9日に1回戦が行われた第104回全国高校野球選手権大会では、県出身・関係選手が躍動した。小学生時代に前田ホークスでプレーした親富祖凪人(なぎと)=二松学舎大付(東東京)1番右翼手=は、札幌大谷(南北海道)戦で値千金のサヨナラ打を放った。泊ファイトクラブや大矢ベースボールクラブ出身の金澤海斗=日大三(西東京)、那覇中出=は、聖光学院(福島)戦で5番遊撃手として出場。祖父母が名護市数久田出身の玉城陽希(はるき)=横浜主将=は、三重戦で4番捕手として投手をリードした。

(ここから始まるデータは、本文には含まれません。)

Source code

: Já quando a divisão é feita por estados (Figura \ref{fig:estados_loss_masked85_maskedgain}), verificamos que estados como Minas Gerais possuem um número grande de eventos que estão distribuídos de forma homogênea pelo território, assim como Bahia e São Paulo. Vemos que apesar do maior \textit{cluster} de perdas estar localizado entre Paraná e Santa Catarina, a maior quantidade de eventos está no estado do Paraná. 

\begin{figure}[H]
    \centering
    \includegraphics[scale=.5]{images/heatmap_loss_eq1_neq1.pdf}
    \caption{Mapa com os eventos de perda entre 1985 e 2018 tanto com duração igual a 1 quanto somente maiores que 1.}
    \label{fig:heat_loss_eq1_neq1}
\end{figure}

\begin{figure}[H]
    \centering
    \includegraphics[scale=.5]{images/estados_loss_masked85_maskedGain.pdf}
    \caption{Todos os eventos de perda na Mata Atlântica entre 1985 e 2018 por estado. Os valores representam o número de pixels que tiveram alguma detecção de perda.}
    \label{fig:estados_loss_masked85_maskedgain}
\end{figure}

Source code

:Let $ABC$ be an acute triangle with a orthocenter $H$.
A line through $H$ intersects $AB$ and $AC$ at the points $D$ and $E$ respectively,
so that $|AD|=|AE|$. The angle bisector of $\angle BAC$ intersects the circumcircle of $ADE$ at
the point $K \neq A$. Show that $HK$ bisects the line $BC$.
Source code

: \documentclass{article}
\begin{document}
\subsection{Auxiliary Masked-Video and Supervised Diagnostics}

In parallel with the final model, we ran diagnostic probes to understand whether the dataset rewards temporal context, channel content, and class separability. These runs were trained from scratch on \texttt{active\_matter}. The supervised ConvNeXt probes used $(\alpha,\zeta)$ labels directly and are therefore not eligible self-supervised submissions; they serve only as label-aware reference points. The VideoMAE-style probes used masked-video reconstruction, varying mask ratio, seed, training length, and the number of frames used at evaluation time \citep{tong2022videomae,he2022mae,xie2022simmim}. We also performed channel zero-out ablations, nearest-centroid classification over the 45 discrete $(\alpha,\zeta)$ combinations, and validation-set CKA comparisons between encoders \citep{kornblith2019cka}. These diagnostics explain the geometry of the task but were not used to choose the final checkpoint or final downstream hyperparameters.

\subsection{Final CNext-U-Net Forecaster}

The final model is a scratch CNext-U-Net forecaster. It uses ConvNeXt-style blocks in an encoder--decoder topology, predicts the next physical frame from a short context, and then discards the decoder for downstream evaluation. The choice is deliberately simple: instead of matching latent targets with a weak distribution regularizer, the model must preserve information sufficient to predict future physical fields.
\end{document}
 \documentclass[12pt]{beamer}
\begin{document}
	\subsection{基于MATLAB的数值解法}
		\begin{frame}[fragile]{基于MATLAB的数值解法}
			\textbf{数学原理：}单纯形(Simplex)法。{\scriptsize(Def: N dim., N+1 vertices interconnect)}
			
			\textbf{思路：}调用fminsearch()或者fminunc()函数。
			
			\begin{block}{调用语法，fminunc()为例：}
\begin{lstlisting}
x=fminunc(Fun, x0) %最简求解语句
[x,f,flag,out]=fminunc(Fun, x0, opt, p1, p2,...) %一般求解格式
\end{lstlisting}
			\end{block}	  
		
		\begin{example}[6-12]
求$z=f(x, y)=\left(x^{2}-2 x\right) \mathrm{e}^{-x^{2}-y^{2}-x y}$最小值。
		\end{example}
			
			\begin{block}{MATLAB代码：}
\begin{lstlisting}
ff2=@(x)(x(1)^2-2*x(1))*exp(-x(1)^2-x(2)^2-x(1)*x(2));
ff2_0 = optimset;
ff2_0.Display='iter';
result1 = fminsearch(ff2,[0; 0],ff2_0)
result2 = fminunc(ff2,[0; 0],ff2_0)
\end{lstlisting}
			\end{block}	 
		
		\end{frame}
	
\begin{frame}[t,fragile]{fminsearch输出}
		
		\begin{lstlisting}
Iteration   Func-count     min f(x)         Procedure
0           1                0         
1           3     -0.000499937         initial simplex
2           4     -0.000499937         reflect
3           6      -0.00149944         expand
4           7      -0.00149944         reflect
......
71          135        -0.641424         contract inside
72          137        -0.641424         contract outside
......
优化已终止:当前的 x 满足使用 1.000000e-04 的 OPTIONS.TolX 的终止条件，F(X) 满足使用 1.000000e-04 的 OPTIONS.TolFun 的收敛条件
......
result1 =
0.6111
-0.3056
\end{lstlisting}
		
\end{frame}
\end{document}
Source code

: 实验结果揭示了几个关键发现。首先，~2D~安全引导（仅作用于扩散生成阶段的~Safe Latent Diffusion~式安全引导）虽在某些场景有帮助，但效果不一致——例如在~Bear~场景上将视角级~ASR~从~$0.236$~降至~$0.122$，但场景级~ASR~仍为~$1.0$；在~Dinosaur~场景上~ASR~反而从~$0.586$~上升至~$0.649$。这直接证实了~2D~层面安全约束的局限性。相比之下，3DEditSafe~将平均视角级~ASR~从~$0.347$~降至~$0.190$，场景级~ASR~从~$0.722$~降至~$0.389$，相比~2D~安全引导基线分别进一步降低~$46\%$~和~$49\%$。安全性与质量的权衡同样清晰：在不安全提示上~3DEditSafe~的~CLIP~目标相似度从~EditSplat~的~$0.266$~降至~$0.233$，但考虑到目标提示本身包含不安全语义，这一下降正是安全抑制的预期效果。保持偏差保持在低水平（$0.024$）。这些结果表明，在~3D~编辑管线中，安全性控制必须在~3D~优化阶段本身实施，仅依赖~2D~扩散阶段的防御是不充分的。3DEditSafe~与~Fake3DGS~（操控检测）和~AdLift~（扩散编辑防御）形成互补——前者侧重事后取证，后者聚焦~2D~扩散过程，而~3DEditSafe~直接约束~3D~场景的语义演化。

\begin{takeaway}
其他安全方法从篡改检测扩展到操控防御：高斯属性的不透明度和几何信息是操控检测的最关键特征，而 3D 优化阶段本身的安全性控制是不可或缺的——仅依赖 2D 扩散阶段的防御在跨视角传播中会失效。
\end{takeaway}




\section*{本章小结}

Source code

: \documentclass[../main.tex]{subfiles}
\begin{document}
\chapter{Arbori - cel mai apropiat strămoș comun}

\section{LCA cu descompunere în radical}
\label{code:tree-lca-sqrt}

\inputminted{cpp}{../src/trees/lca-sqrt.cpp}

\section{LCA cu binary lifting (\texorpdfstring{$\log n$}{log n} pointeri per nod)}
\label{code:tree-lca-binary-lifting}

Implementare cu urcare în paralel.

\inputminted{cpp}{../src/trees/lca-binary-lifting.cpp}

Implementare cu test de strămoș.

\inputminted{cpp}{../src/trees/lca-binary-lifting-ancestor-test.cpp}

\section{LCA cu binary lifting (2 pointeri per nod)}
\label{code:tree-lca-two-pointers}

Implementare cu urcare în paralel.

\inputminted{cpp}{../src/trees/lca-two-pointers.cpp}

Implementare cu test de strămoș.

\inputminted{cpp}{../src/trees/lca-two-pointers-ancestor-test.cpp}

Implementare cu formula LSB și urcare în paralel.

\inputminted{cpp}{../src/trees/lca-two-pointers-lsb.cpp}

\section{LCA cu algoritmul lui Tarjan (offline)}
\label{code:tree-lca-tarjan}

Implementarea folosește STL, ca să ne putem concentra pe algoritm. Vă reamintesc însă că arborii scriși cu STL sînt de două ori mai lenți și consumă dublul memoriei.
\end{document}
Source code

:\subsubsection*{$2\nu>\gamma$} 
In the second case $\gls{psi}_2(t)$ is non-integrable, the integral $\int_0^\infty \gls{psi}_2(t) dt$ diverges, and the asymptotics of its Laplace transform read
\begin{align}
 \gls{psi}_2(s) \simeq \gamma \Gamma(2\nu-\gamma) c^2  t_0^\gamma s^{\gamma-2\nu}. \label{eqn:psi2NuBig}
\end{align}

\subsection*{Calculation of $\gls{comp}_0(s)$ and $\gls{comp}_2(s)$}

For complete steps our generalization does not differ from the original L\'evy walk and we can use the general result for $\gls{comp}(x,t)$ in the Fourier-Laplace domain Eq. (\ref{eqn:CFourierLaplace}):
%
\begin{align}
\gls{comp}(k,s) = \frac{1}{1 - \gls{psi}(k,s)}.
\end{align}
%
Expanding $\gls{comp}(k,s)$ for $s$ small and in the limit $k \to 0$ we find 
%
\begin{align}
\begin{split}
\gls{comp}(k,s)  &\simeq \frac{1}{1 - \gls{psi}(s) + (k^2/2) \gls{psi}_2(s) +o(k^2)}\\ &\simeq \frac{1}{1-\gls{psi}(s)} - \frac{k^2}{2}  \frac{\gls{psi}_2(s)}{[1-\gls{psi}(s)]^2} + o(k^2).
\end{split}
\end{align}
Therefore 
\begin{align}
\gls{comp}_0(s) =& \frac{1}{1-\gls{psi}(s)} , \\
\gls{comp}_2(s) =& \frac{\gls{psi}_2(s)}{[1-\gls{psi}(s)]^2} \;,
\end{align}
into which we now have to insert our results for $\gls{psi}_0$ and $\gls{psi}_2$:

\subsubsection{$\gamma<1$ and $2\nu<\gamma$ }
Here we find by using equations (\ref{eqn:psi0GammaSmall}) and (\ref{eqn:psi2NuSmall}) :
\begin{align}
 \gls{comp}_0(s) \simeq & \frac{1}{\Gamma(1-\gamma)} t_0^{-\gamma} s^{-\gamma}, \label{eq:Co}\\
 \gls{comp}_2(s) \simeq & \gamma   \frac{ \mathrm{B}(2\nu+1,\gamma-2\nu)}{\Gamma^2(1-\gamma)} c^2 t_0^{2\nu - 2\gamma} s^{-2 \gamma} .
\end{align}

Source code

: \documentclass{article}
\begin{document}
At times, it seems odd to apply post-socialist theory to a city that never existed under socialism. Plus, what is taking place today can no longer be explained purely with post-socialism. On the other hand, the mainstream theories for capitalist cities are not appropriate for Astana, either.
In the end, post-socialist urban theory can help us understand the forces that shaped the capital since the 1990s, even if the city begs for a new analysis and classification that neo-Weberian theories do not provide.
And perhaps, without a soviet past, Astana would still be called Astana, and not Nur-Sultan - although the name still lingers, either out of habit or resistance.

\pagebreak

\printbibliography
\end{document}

甲子園大会に3季連続で出場する親富祖。昨夏からレギュラーだが、過去2大会は無安打に終わっていた。「夏に勝つためにやってきた」とこの日はサヨナラを含む3安打を放った。
金澤は四回、先頭で入った打席で四球を選ぶなどして進塁。後続の二ゴロの間に本塁を踏んで2点目を挙げた。しかしチームはその後に逆転を許し敗退。それでも「最後まで全力でプレーできてよかった」と胸を張った。
小倉全由監督の下で野球をするため沖縄を離れた。上京を後押しし応援してくれる家族や友人らに思いをはせ、「結果を出して恩返しをしたかった」と述べた。夢はプロ野球選手で「小さい子に夢を与えたい」とふるさとにエールを送る。
横浜市鶴見区出身の玉城は、選手宣誓で誓った通り全身全霊でプレーした。捕手、先輩、主将として2年生エース杉山遥希をリード。ピンチの場面で「安心して投げてこい」と声を掛けて完投に導いた。
祖父母の出身地である沖縄には親近感を抱いている。祖母の家に行くと方言が飛び交っていると言い、「時間ができたら沖縄に行きたい」と懐かしんだ。また「明るい笑顔を見せながら思いっきり野球をやっている姿を、沖縄の人に見せたい」と力を込めた。